From the records below, copy out exactly the lines from the one containing "겉씨식물의 갈라진 틈을" to the one containing "구조론의 기본전제는 밖에서", both included. Add nothing else.

Data shown below:

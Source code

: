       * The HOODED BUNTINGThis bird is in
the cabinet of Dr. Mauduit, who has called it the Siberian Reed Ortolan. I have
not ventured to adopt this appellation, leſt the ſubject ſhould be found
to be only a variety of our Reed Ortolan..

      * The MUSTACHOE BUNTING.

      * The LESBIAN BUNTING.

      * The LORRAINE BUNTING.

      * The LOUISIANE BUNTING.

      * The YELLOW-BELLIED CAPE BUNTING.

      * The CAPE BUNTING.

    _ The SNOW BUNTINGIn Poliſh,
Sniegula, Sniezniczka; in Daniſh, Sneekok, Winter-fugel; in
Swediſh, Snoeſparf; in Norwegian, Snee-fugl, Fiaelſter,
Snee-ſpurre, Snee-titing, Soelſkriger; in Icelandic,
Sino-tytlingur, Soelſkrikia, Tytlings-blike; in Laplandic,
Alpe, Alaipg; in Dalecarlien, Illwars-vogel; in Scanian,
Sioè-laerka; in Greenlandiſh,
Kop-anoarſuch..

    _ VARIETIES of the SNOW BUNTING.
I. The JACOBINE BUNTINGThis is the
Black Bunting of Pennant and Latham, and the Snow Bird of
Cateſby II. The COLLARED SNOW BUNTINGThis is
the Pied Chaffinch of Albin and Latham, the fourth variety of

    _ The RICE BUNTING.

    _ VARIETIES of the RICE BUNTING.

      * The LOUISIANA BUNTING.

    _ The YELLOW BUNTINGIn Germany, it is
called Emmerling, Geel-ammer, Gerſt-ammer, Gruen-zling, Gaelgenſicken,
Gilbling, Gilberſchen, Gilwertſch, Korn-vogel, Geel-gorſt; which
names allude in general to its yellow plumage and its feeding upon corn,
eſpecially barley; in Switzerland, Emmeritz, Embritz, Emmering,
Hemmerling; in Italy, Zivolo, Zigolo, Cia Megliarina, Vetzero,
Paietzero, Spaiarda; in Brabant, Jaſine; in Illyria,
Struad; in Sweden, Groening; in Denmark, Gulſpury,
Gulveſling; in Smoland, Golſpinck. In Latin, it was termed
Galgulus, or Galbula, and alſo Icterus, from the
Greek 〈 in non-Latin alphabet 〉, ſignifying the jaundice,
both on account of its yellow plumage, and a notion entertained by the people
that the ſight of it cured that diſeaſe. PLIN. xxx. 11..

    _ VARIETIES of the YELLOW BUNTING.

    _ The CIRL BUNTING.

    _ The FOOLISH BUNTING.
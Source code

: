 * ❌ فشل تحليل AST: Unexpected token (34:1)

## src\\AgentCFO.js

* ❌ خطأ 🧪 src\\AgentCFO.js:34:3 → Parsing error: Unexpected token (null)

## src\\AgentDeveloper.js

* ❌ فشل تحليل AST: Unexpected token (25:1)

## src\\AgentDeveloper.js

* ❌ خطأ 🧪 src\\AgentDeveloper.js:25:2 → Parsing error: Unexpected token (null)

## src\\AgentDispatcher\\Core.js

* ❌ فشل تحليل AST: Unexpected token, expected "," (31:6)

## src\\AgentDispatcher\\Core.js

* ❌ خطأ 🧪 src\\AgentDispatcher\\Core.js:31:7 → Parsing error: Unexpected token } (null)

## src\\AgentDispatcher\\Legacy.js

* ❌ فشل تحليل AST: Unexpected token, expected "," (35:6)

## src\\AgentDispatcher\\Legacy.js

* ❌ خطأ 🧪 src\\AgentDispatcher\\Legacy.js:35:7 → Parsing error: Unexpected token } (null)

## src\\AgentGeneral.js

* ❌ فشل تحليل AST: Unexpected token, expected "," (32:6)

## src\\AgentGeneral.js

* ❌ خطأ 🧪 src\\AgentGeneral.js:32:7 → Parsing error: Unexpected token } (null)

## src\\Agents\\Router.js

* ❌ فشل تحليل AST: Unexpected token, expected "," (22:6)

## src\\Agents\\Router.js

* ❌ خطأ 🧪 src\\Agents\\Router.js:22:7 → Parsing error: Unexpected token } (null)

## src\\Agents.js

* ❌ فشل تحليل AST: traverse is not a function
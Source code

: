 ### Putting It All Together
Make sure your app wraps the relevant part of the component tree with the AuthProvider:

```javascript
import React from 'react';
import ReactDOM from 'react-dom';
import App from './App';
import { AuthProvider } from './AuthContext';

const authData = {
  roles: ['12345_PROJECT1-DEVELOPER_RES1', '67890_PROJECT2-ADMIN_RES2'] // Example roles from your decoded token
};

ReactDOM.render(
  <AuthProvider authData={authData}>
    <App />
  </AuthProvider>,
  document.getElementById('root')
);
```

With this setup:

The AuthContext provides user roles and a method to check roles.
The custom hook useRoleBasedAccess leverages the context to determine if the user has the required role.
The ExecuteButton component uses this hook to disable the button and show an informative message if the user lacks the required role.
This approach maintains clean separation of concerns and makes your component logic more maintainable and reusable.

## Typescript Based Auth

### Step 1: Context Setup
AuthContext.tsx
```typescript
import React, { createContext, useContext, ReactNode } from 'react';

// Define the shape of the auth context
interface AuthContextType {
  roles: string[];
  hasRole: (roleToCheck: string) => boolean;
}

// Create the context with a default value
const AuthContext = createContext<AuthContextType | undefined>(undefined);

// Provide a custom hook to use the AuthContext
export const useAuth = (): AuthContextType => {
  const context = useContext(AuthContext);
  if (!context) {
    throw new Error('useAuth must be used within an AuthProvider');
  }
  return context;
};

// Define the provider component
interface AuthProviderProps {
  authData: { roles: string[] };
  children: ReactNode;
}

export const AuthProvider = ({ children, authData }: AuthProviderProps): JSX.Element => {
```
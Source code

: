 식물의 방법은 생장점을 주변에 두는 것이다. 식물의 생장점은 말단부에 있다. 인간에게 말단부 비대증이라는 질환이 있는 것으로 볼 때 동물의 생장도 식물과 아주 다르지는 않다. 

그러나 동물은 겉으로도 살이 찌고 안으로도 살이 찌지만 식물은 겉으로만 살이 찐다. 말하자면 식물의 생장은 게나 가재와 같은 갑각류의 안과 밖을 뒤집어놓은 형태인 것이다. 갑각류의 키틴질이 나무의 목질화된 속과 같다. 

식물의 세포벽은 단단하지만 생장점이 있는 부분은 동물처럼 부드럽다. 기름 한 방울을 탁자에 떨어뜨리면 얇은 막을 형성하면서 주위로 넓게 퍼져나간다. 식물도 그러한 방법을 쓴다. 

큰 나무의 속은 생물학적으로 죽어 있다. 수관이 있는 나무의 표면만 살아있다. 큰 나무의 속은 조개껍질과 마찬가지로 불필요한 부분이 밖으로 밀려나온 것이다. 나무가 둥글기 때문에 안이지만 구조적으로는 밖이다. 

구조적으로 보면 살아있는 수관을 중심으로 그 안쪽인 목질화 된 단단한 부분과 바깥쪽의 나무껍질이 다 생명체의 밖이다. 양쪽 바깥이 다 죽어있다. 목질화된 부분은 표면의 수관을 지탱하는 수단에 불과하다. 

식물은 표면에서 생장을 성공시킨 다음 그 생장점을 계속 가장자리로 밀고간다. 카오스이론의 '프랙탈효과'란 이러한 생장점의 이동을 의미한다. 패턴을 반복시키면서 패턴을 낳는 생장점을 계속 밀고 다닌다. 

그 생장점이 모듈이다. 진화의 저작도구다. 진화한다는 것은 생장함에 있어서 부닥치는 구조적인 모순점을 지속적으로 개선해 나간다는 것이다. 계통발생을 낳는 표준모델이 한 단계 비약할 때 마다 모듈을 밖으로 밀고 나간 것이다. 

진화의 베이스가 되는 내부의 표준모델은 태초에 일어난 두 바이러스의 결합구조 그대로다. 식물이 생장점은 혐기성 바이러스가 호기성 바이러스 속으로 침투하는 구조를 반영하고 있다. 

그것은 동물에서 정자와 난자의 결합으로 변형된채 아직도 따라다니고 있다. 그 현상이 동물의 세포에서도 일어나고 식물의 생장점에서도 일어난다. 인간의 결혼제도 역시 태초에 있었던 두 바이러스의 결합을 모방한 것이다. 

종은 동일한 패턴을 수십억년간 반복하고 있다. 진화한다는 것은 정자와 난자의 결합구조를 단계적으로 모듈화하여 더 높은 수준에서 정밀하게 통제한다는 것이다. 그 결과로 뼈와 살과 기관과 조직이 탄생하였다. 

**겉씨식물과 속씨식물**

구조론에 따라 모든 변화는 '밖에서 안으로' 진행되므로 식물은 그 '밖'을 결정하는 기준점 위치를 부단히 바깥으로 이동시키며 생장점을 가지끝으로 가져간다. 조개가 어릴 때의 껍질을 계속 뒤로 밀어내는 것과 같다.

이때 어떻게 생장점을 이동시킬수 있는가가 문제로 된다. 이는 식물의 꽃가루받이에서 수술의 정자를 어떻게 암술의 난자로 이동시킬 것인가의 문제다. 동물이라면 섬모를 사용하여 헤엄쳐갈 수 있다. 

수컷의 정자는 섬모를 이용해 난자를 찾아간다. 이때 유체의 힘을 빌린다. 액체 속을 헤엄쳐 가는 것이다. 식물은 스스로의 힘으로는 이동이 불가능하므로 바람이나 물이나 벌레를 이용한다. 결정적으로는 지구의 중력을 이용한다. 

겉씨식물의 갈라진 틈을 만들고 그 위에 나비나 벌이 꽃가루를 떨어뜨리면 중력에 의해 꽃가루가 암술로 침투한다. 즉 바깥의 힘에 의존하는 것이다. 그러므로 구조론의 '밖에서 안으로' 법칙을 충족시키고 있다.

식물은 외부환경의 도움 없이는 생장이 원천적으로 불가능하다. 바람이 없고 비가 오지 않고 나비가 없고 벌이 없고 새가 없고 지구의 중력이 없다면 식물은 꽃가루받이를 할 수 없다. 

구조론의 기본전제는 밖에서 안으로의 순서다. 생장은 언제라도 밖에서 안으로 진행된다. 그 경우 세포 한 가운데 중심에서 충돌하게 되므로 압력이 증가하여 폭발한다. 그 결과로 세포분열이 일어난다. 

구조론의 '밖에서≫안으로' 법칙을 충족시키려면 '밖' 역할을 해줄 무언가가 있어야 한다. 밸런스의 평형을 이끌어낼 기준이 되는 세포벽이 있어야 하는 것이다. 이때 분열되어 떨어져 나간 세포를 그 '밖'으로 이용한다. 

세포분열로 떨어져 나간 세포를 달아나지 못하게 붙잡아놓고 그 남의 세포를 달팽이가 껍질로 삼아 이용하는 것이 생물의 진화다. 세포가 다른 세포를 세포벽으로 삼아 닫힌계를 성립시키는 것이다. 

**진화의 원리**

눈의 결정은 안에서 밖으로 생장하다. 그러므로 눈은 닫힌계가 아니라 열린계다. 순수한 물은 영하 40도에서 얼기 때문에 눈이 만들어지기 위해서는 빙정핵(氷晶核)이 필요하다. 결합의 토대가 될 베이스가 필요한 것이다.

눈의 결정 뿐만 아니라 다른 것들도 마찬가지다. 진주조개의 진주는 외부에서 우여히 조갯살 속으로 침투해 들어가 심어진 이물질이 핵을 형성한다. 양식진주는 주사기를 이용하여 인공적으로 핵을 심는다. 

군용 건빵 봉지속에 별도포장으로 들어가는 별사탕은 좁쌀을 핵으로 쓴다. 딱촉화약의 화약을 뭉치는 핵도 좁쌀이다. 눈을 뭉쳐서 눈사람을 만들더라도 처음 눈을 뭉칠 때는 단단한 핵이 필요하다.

End of Data shown.

__Task response__
겉씨식물의 갈라진 틈을 만들고 그 위에 나비나 벌이 꽃가루를 떨어뜨리면 중력에 의해 꽃가루가 암술로 침투한다. 즉 바깥의 힘에 의존하는 것이다. 그러므로 구조론의 '밖에서 안으로' 법칙을 충족시키고 있다.

식물은 외부환경의 도움 없이는 생장이 원천적으로 불가능하다. 바람이 없고 비가 오지 않고 나비가 없고 벌이 없고 새가 없고 지구의 중력이 없다면 식물은 꽃가루받이를 할 수 없다. 

구조론의 기본전제는 밖에서 안으로의 순서다. 생장은 언제라도 밖에서 안으로 진행된다. 그 경우 세포 한 가운데 중심에서 충돌하게 되므로 압력이 증가하여 폭발한다. 그 결과로 세포분열이 일어난다. 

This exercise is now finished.